EXERCISE OBJECTIVE: Copy the records below exactly, but leave out any picture they contain.

EXTRACTED MATERIAL:
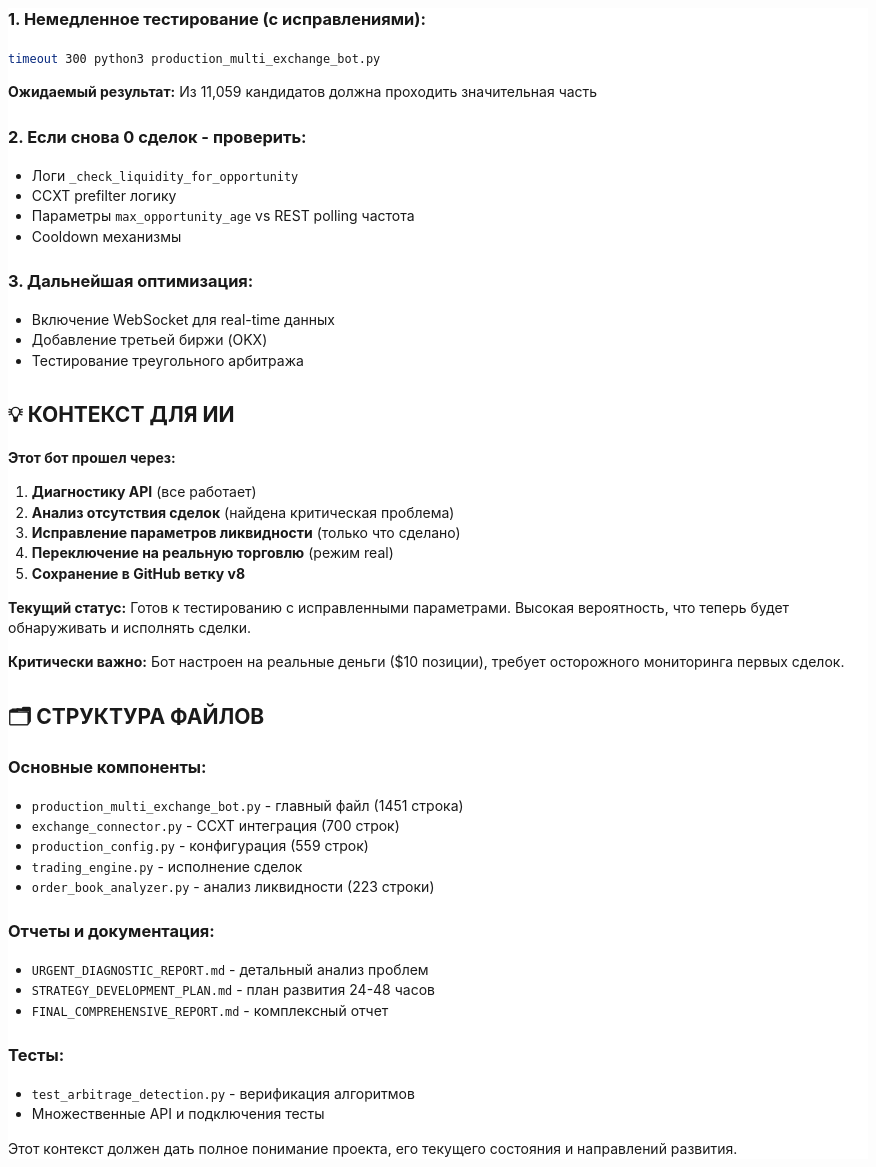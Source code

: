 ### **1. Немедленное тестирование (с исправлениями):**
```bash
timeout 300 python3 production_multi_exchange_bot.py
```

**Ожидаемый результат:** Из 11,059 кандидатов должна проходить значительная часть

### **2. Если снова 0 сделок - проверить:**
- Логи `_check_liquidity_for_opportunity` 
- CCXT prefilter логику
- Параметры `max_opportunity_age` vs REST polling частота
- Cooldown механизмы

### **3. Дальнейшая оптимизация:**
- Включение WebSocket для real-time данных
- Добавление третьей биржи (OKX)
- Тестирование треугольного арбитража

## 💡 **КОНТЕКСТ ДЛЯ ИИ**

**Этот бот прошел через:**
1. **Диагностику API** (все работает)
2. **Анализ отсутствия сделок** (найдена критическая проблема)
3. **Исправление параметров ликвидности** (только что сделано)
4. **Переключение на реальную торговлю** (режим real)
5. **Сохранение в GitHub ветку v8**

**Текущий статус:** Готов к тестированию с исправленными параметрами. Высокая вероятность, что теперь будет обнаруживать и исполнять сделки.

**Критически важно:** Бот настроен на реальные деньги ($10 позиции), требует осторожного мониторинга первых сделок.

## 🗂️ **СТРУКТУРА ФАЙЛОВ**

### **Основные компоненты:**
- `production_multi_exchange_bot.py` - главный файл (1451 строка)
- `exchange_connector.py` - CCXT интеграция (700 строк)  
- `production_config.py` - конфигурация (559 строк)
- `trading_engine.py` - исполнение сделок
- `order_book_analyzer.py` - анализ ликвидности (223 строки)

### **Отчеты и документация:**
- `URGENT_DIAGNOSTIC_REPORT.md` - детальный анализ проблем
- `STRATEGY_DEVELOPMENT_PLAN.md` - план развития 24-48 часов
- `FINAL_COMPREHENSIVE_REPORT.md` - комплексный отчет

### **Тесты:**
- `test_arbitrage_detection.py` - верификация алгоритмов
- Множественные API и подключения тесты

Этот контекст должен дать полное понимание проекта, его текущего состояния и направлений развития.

PROBLEM SOLUTION:
Source code

: ### **1. Немедленное тестирование (с исправлениями):**
```bash
timeout 300 python3 production_multi_exchange_bot.py
```

**Ожидаемый результат:** Из 11,059 кандидатов должна проходить значительная часть

### **2. Если снова 0 сделок - проверить:**
- Логи `_check_liquidity_for_opportunity` 
- CCXT prefilter логику
- Параметры `max_opportunity_age` vs REST polling частота
- Cooldown механизмы

### **3. Дальнейшая оптимизация:**
- Включение WebSocket для real-time данных
- Добавление третьей биржи (OKX)
- Тестирование треугольного арбитража

## 💡 **КОНТЕКСТ ДЛЯ ИИ**

**Этот бот прошел через:**
1. **Диагностику API** (все работает)
2. **Анализ отсутствия сделок** (найдена критическая проблема)
3. **Исправление параметров ликвидности** (только что сделано)
4. **Переключение на реальную торговлю** (режим real)
5. **Сохранение в GitHub ветку v8**

**Текущий статус:** Готов к тестированию с исправленными параметрами. Высокая вероятность, что теперь будет обнаруживать и исполнять сделки.

**Критически важно:** Бот настроен на реальные деньги ($10 позиции), требует осторожного мониторинга первых сделок.

## 🗂️ **СТРУКТУРА ФАЙЛОВ**

### **Основные компоненты:**
- `production_multi_exchange_bot.py` - главный файл (1451 строка)
- `exchange_connector.py` - CCXT интеграция (700 строк)  
- `production_config.py` - конфигурация (559 строк)
- `trading_engine.py` - исполнение сделок
- `order_book_analyzer.py` - анализ ликвидности (223 строки)

### **Отчеты и документация:**
- `URGENT_DIAGNOSTIC_REPORT.md` - детальный анализ проблем
- `STRATEGY_DEVELOPMENT_PLAN.md` - план развития 24-48 часов
- `FINAL_COMPREHENSIVE_REPORT.md` - комплексный отчет

### **Тесты:**
- `test_arbitrage_detection.py` - верификация алгоритмов
- Множественные API и подключения тесты

Этот контекст должен дать полное понимание проекта, его текущего состояния и направлений развития.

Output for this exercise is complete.